Could this service quality variation create a multi-class society of haves and have-nots, mimicking the current capitalistic phenomenon of growing wealth disparity? Yes, it could temporarily do so - but with significant differences. First, the “low-quality” options will actually be very good - probably much better than what is currently available. Second, the “higher-quality” recipients will not have achieved their privilege through deception, exploitation, aggression or any other nefarious means; they are being rewarded for their positive, prosocial, compassionate contributions to society as a whole (for example: the greatest good, for the greatest number, for the greatest duration). And what portion of such persons, do you think, would want to share their privilege with others where possible? I suspect a fair number. Remember also that higher quality social credits are not permanent, but only for a limited duration. Even for large accumulations of high quality social credits, if civic participation or contribution is not maintained for an extended period, the quality of those credits will begin to decline.
Can We Anticipate Moral Hazards, System Gaming or other Unintended Consequences?
First we have penalties that are inescapable, directly impacting social credits themselves. For more systemic problems, entire communities could put themselves at risk due to the linkage between social credits and common property shares. So although it may certainly be possible to temporarily manipulate the availability or quality of opportunities and outcomes, other mechanisms (direct democracy, citizens councils, technocratic administrators, competing for-profit and non-profit enterprises, etc.) will very likely discourage or adjust such situations. Indeed, as seems to have been evident in the Polis of Ancient Greece, the very ethos encouraged by direct civic participation and responsibility, along with the moral maturity that necessarily sustains Level 7 proposals, will hopefully short-circuit any flagrant abuses.

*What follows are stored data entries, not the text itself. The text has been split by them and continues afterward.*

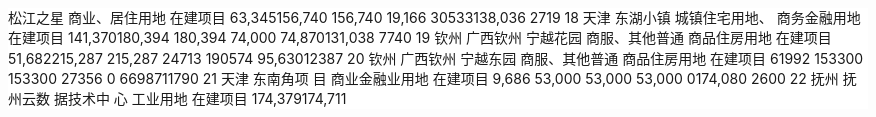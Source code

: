松江之星
商业、居住用地
在建项目
63,345156,740
156,740
19,166
30533138,036
2719
18
天津
东湖小镇
城镇住宅用地、
商务金融用地
在建项目
141,370180,394
180,394
74,000
74,870131,038
7740
19
钦州
广西钦州
宁越花园
商服、其他普通
商品住房用地
在建项目
51,682215,287
215,287
24713
190574
95,63012387
20
钦州
广西钦州
宁越东园
商服、其他普通
商品住房用地
在建项目
61992
153300
153300
27356
0
6698711790
21
天津
东南角项
目
商业金融业用地
在建项目
9,686
53,000
53,000
53,000
0174,080
2600
22
抚州
抚州云数
据技术中
心
工业用地
在建项目
174,379174,711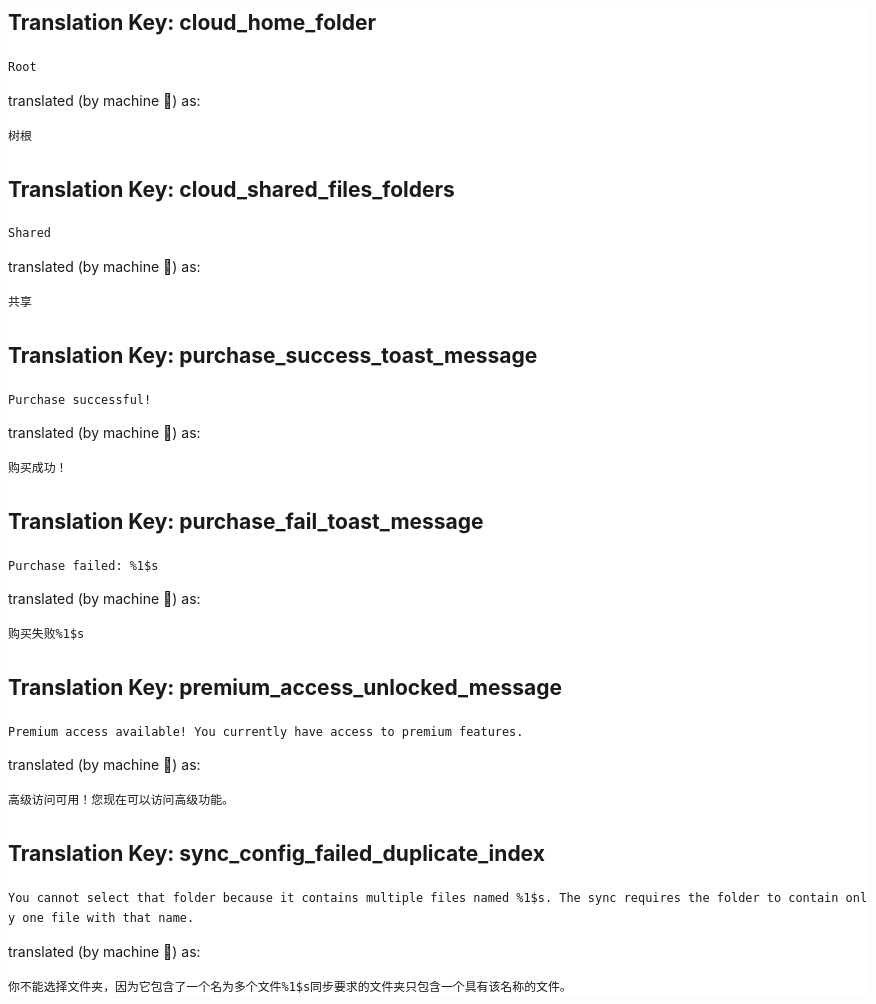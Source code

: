 
## Translation Key: cloud_home_folder
```
Root
```
translated (by machine 🤖) as:
```
树根
```


## Translation Key: cloud_shared_files_folders
```
Shared
```
translated (by machine 🤖) as:
```
共享
```


## Translation Key: purchase_success_toast_message
```
Purchase successful!
```
translated (by machine 🤖) as:
```
购买成功！
```


## Translation Key: purchase_fail_toast_message
```
Purchase failed: %1$s
```
translated (by machine 🤖) as:
```
购买失败%1$s
```


## Translation Key: premium_access_unlocked_message
```
Premium access available! You currently have access to premium features.
```
translated (by machine 🤖) as:
```
高级访问可用！您现在可以访问高级功能。
```


## Translation Key: sync_config_failed_duplicate_index
```
You cannot select that folder because it contains multiple files named %1$s. The sync requires the folder to contain only one file with that name.
```
translated (by machine 🤖) as:
```
你不能选择文件夹，因为它包含了一个名为多个文件%1$s同步要求的文件夹只包含一个具有该名称的文件。
```
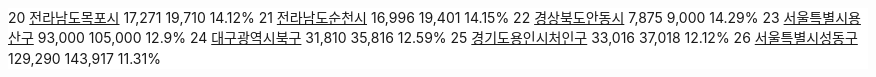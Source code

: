   <tr class="item">
    <td>20</td>
    <td><a href="/apt/전라남도목포시">전라남도목포시</a></td>
    <td>17,271</td>
    <td>19,710</td>
    <td>14.12%</td>
  </tr>

  <tr class="item">
    <td>21</td>
    <td><a href="/apt/전라남도순천시">전라남도순천시</a></td>
    <td>16,996</td>
    <td>19,401</td>
    <td>14.15%</td>
  </tr>

  <tr class="item">
    <td>22</td>
    <td><a href="/apt/경상북도안동시">경상북도안동시</a></td>
    <td>7,875</td>
    <td>9,000</td>
    <td>14.29%</td>
  </tr>

  <tr class="item">
    <td>23</td>
    <td><a href="/apt/서울특별시용산구">서울특별시용산구</a></td>
    <td>93,000</td>
    <td>105,000</td>
    <td>12.9%</td>
  </tr>

  <tr class="item">
    <td>24</td>
    <td><a href="/apt/대구광역시북구">대구광역시북구</a></td>
    <td>31,810</td>
    <td>35,816</td>
    <td>12.59%</td>
  </tr>

  <tr class="item">
    <td>25</td>
    <td><a href="/apt/경기도용인시처인구">경기도용인시처인구</a></td>
    <td>33,016</td>
    <td>37,018</td>
    <td>12.12%</td>
  </tr>

  <tr class="item">
    <td>26</td>
    <td><a href="/apt/서울특별시성동구">서울특별시성동구</a></td>
    <td>129,290</td>
    <td>143,917</td>
    <td>11.31%</td>
  </tr>
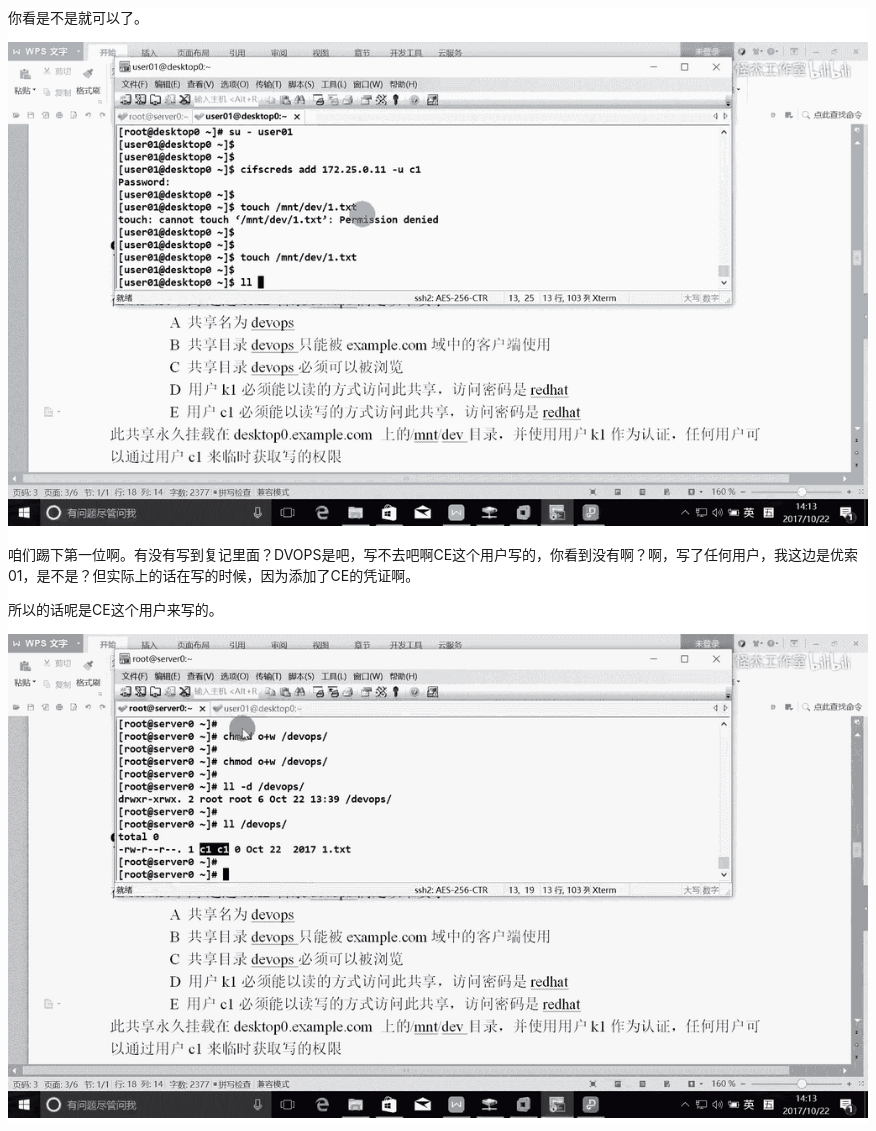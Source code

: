 你看是不是就可以了。

![](img/c24b849d86d65f70ec966314c0fd4014_113.png)

咱们踢下第一位啊。有没有写到复记里面？DVOPS是吧，写不去吧啊CE这个用户写的，你看到没有啊？啊，写了任何用户，我这边是优索01，是不是？但实际上的话在写的时候，因为添加了CE的凭证啊。

所以的话呢是CE这个用户来写的。

![](img/c24b849d86d65f70ec966314c0fd4014_115.png)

Lastly, it should be noted that this social credits system does not at all imitate the recent developments in China. For one, variations in quantity and quality of credits are not made by any central authority, nor do reductions in credit privileges aim to restrict basic freedoms (of travel, etc.) as they do in China. Rather than an autocratic Big Brother tallying every citizen’s actions, accountability rests mainly with communities, and recipients can easily appeal any decision. More importantly, the intent of social credits in Level 7 is first and foremost for universal “supportive means to maintain liberties” (see The Goldilocks Zone of Integral Liberty for elaborations of this concept), rather than what in China appears to primarily be a tool that coerces conformance. In this way, Level 7 social credits are mainly about a workable substitute for Universal Basic Income.